Next article: Friday Q&A 2010-03-05: Compound Futures
Previous article: Friday Q&A 2010-02-19: Character Encodings
Tags: blocks fridayqna futures
Welcome back to another shiny edition of Friday Q&A. Guy English suggested taking a look at implementing futures in Objective-C using blocks, and for this week's post I'm going to talk about the futures implementation that I built.
Futures
A future is, in short, an object which hides a calculation. When a future is resolved, the resolution blocks until the calculation has finished. My code involves implicit futures: a future is a proxy for the calculated result and, when messaged, transparently resolves the future and then passes the message on to the result. To code which uses it, a future is essentially indistinguishable from the object that it represents.

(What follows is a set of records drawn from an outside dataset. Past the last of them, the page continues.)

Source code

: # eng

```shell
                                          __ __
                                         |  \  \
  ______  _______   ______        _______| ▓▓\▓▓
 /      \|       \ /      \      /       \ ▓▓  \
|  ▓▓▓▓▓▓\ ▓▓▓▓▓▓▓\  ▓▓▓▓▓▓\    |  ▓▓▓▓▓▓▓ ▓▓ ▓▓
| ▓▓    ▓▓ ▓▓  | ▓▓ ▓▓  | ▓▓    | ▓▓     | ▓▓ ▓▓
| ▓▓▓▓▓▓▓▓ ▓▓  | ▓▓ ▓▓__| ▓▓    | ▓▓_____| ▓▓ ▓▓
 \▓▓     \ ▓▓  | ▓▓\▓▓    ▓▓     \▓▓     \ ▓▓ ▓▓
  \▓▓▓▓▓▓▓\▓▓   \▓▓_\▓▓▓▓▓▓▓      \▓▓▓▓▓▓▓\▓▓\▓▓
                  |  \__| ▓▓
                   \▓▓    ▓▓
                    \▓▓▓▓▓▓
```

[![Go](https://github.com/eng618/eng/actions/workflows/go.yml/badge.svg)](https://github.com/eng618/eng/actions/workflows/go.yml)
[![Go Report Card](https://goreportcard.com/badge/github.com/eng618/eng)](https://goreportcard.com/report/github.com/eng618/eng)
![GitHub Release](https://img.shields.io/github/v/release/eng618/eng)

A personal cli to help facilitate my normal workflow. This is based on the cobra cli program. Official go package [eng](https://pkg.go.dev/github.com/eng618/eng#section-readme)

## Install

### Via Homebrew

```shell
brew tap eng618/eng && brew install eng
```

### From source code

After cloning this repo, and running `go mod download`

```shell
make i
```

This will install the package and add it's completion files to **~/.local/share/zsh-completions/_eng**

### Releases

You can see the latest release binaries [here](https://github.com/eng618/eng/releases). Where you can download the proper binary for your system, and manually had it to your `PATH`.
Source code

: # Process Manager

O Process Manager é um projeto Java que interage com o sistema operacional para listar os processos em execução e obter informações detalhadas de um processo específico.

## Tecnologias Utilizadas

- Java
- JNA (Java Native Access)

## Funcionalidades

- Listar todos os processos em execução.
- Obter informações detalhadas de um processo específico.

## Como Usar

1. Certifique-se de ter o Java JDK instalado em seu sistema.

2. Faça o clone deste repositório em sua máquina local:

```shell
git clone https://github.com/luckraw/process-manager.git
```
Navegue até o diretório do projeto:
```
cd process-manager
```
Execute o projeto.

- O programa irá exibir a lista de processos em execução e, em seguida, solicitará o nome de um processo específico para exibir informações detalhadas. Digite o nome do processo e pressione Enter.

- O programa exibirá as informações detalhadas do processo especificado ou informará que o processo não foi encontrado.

In Objective-C, it's natural to represent the calculation using a block. Futures are created by simply calling a function which takes a block representing the calculation. They return a proxy object which captures messages sent to that object and resolves the future as needed. My code has two kinds of futures.
Background futures begin the calculation immediately on a background thread as soon as the future is created. When the future is resolved, if the calculation is not yet complete, the call blocks until it's done. If the calculation finishes first, then resolution completes immediately. Background futures provide a way to write parallel code without needing to worry about details of synchronization. For example, if you're going to pass an NSData
to another object that won't actually use that NSData
for a while, you can use a background future to allow other code to run concurrently with the disk access with very little effort:
NSString *filename = ...;
NSData *future = MABackgroundFuture(^{ return [NSData dataWithContentsOfFile: filename]; });
[object doSomethingLaterWithData: future];
NSString *filename = ...;
NSData *future = MALazyFuture(^{ return [NSData dataWithContentsOfFile: filename]; });
[object doSomethingOrNotWithData: future];
Getting the Code
As usual, I'm just going to cover the highlights of the code here, but the library is available from my subversion repository:
svn co http://mikeash.com/svn/MAFuture/Or just click on the hyperlink above to browse it.
A Custom Proxy Class
When building object proxies, Cocoa provides a convenient root proxy class to subclass in the form of NSProxy
. The idea is that NSProxy
provides a minimal implementation, which allows almost all messages to be captured and proxied.
Unfortunately, NSProxy
doesn't quite live up to its promise. It implements a whole bunch of unnecessary methods, including important ones like -hash
and -isEqual:
. This is a problem because I don't want NSProxy
's implementations of these, I want the implementations in the proxied object. To make that happen, I'd have to either manually override these methods, or play runtime tricks to make them hit the forwarding path. Neither alternative is particularly appealing.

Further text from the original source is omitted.